**Exercise directions:** For the listing below, show each line that includes the string "bank".

**Data provided:**

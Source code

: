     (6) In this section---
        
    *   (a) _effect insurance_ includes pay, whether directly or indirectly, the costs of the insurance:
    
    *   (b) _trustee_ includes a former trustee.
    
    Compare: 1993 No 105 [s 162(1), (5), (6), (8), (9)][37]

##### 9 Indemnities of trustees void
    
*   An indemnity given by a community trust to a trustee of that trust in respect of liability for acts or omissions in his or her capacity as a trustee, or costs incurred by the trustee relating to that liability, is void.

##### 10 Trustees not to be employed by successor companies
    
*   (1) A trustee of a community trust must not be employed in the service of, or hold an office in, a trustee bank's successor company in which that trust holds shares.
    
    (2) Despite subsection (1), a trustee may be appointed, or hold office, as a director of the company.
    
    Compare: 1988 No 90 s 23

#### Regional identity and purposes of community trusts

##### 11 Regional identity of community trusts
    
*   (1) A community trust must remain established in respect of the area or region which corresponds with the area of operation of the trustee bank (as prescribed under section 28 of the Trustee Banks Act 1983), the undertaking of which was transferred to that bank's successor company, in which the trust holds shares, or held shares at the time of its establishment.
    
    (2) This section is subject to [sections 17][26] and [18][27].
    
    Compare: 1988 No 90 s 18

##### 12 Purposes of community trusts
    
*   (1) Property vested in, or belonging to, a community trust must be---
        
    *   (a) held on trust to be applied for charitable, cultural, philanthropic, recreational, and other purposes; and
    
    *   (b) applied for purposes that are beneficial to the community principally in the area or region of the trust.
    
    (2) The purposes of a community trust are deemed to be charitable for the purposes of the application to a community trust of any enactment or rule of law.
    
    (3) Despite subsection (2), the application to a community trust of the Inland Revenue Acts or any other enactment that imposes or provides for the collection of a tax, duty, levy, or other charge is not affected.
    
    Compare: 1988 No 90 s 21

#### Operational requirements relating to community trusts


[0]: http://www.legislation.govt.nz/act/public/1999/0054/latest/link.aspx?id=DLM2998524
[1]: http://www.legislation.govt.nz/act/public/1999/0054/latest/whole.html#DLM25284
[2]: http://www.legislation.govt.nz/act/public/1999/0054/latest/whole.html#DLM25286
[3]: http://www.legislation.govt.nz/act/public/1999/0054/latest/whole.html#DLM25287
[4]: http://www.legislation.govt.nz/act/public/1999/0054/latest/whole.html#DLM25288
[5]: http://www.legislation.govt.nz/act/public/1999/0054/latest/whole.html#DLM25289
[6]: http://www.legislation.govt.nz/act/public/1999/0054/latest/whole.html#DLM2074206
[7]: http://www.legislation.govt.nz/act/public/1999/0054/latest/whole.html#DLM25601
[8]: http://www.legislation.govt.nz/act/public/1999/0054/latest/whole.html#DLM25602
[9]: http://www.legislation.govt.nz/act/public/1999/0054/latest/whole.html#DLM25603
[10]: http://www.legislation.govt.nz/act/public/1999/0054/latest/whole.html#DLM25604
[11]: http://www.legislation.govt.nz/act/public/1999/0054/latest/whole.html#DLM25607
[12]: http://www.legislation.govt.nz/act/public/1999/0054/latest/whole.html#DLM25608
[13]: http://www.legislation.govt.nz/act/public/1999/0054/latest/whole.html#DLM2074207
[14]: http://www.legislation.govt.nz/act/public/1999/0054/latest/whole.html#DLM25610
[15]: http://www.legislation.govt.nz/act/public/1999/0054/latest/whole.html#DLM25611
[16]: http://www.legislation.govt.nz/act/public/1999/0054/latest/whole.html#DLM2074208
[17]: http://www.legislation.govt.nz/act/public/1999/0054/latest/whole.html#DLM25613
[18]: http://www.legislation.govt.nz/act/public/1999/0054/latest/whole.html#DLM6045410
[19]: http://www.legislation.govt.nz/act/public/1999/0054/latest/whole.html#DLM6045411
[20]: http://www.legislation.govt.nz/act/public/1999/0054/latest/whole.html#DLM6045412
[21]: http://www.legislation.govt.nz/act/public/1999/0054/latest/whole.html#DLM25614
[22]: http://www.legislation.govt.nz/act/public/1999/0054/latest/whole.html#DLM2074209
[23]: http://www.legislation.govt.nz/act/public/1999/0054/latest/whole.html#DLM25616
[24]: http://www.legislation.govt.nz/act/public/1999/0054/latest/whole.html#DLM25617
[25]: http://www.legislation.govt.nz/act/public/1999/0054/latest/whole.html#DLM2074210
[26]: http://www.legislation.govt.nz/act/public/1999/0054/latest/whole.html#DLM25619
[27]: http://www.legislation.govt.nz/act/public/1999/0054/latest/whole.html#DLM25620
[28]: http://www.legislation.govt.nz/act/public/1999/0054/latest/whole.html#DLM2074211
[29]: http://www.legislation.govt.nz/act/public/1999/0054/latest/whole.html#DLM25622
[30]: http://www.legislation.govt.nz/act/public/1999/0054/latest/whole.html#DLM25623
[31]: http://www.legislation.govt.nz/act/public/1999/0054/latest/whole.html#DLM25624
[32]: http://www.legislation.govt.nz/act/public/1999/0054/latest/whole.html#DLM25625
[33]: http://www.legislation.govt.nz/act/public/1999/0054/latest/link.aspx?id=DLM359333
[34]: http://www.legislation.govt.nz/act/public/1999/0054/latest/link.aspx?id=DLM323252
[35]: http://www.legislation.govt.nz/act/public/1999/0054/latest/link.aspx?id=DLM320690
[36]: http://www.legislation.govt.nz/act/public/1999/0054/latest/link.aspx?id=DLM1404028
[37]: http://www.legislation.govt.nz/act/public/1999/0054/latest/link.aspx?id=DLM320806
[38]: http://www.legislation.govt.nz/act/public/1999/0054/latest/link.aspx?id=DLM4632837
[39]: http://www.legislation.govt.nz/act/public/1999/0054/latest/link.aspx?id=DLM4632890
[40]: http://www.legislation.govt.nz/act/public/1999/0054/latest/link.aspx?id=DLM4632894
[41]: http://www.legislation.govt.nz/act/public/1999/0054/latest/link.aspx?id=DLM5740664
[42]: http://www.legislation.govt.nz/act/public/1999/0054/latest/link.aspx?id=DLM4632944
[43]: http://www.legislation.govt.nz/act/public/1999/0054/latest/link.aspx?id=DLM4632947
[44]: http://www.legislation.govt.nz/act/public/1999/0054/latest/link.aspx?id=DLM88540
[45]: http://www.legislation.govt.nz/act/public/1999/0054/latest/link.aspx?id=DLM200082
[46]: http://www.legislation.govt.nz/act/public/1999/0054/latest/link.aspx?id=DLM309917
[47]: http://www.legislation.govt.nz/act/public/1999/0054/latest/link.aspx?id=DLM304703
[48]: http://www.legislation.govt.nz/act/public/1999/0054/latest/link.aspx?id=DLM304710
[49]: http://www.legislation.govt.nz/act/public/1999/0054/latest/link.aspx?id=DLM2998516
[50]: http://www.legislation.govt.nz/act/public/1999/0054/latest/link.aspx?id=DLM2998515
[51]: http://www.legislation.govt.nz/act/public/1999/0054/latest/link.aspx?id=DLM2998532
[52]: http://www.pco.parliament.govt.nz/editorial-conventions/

**Exercise response:**
*   (1) A trustee of a community trust must not be employed in the service of, or hold an office in, a trustee bank's successor company in which that trust holds shares.
*   (1) A community trust must remain established in respect of the area or region which corresponds with the area of operation of the trustee bank (as prescribed under section 28 of the Trustee Banks Act 1983), the undertaking of which was transferred to that bank's successor company, in which the trust holds shares, or held shares at the time of its establishment.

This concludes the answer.